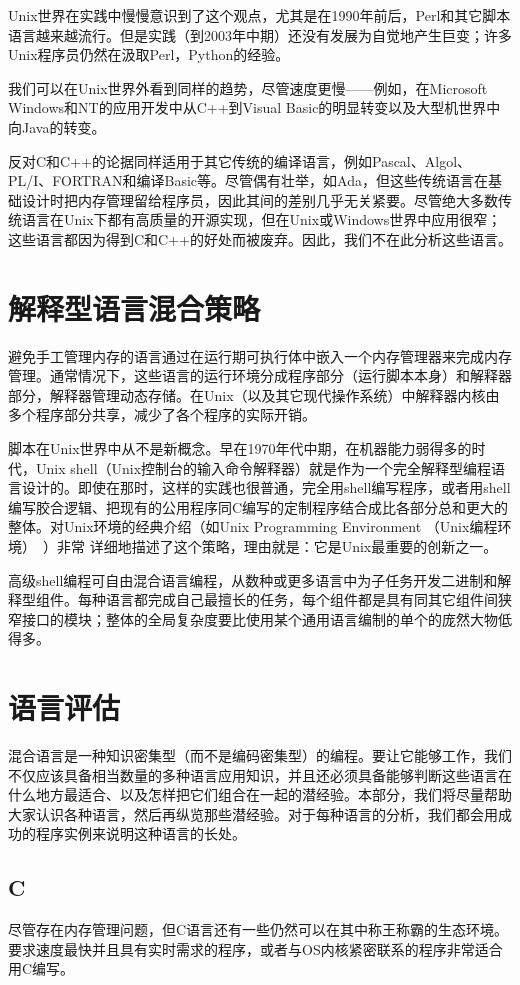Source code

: \documentclass[12pt,oneside]{ctexbook}
\begin{document}
\begin{common-format}
Unix世界在实践中慢慢意识到了这个观点，尤其是在1990年前后，Perl和其它脚本语言越来越流行。但是实践（到2003年中期）还没有发展为自觉地产生巨变；许多Unix程序员仍然在汲取Perl，Python的经验。

我们可以在Unix世界外看到同样的趋势，尽管速度更慢——例如，在Microsoft Windows和NT的应用开发中从C++到Visual Basic的明显转变以及大型机世界中向Java的转变。

反对C和C++的论据同样适用于其它传统的编译语言，例如Pascal、Algol、PL/I、FORTRAN和编译Basic等。尽管偶有壮举，如Ada，但这些传统语言在基础设计时把内存管理留给程序员，因此其间的差别几乎无关紧要。尽管绝大多数传统语言在Unix下都有高质量的开源实现，但在Unix或Windows世界中应用很窄；这些语言都因为得到C和C++的好处而被废弃。因此，我们不在此分析这些语言。


\section{解释型语言混合策略}
避免手工管理内存的语言通过在运行期可执行体中嵌入一个内存管理器来完成内存管理。通常情况下，这些语言的运行环境分成程序部分（运行脚本本身）和解释器部分，解释器管理动态存储。在Unix（以及其它现代操作系统）中解释器内核由多个程序部分共享，减少了各个程序的实际开销。

脚本在Unix世界中从不是新概念。早在1970年代中期，在机器能力弱得多的时代，Unix shell（Unix控制台的输入命令解释器）就是作为一个完全解释型编程语言设计的。即使在那时，这样的实践也很普通，完全用shell编写程序，或者用shell编写胶合逻辑、把现有的公用程序同C编写的定制程序结合成比各部分总和更大的整体。对Unix环境的经典介绍（如Unix Programming Environment （Unix编程环境）~\cite{Kernighan-Pike84}）非常
详细地描述了这个策略，理由就是：它是Unix最重要的创新之一。

高级shell编程可自由混合语言编程，从数种或更多语言中为子任务开发二进制和解释型组件。每种语言都完成自己最擅长的任务，每个组件都是具有同其它组件间狭窄接口的模块；整体的全局复杂度要比使用某个通用语言编制的单个的庞然大物低得多。

\section{语言评估}
混合语言是一种知识密集型（而不是编码密集型）的编程。要让它能够工作，我们不仅应该具备相当数量的多种语言应用知识，并且还必须具备能够判断这些语言在什么地方最适合、以及怎样把它们组合在一起的潜经验。本部分，我们将尽量帮助大家认识各种语言，然后再纵览那些潜经验。对于每种语言的分析，我们都会用成功的程序实例来说明这种语言的长处。

\subsection{C}
尽管存在内存管理问题，但C语言还有一些仍然可以在其中称王称霸的生态环境。要求速度最快并且具有实时需求的程序，或者与OS内核紧密联系的程序非常适合用C编写。


\end{common-format}
\end{document}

WORK ITEM – Could you give the listing again exactly, minus its pictures?

ANSWER SPACE –
Source code

: \documentclass[12pt,oneside]{ctexbook}
\begin{document}
\begin{common-format}
Unix世界在实践中慢慢意识到了这个观点，尤其是在1990年前后，Perl和其它脚本语言越来越流行。但是实践（到2003年中期）还没有发展为自觉地产生巨变；许多Unix程序员仍然在汲取Perl，Python的经验。

我们可以在Unix世界外看到同样的趋势，尽管速度更慢——例如，在Microsoft Windows和NT的应用开发中从C++到Visual Basic的明显转变以及大型机世界中向Java的转变。

反对C和C++的论据同样适用于其它传统的编译语言，例如Pascal、Algol、PL/I、FORTRAN和编译Basic等。尽管偶有壮举，如Ada，但这些传统语言在基础设计时把内存管理留给程序员，因此其间的差别几乎无关紧要。尽管绝大多数传统语言在Unix下都有高质量的开源实现，但在Unix或Windows世界中应用很窄；这些语言都因为得到C和C++的好处而被废弃。因此，我们不在此分析这些语言。


\section{解释型语言混合策略}
避免手工管理内存的语言通过在运行期可执行体中嵌入一个内存管理器来完成内存管理。通常情况下，这些语言的运行环境分成程序部分（运行脚本本身）和解释器部分，解释器管理动态存储。在Unix（以及其它现代操作系统）中解释器内核由多个程序部分共享，减少了各个程序的实际开销。

脚本在Unix世界中从不是新概念。早在1970年代中期，在机器能力弱得多的时代，Unix shell（Unix控制台的输入命令解释器）就是作为一个完全解释型编程语言设计的。即使在那时，这样的实践也很普通，完全用shell编写程序，或者用shell编写胶合逻辑、把现有的公用程序同C编写的定制程序结合成比各部分总和更大的整体。对Unix环境的经典介绍（如Unix Programming Environment （Unix编程环境）~\cite{Kernighan-Pike84}）非常
详细地描述了这个策略，理由就是：它是Unix最重要的创新之一。

高级shell编程可自由混合语言编程，从数种或更多语言中为子任务开发二进制和解释型组件。每种语言都完成自己最擅长的任务，每个组件都是具有同其它组件间狭窄接口的模块；整体的全局复杂度要比使用某个通用语言编制的单个的庞然大物低得多。

\section{语言评估}
混合语言是一种知识密集型（而不是编码密集型）的编程。要让它能够工作，我们不仅应该具备相当数量的多种语言应用知识，并且还必须具备能够判断这些语言在什么地方最适合、以及怎样把它们组合在一起的潜经验。本部分，我们将尽量帮助大家认识各种语言，然后再纵览那些潜经验。对于每种语言的分析，我们都会用成功的程序实例来说明这种语言的长处。

\subsection{C}
尽管存在内存管理问题，但C语言还有一些仍然可以在其中称王称霸的生态环境。要求速度最快并且具有实时需求的程序，或者与OS内核紧密联系的程序非常适合用C编写。


\end{common-format}
\end{document}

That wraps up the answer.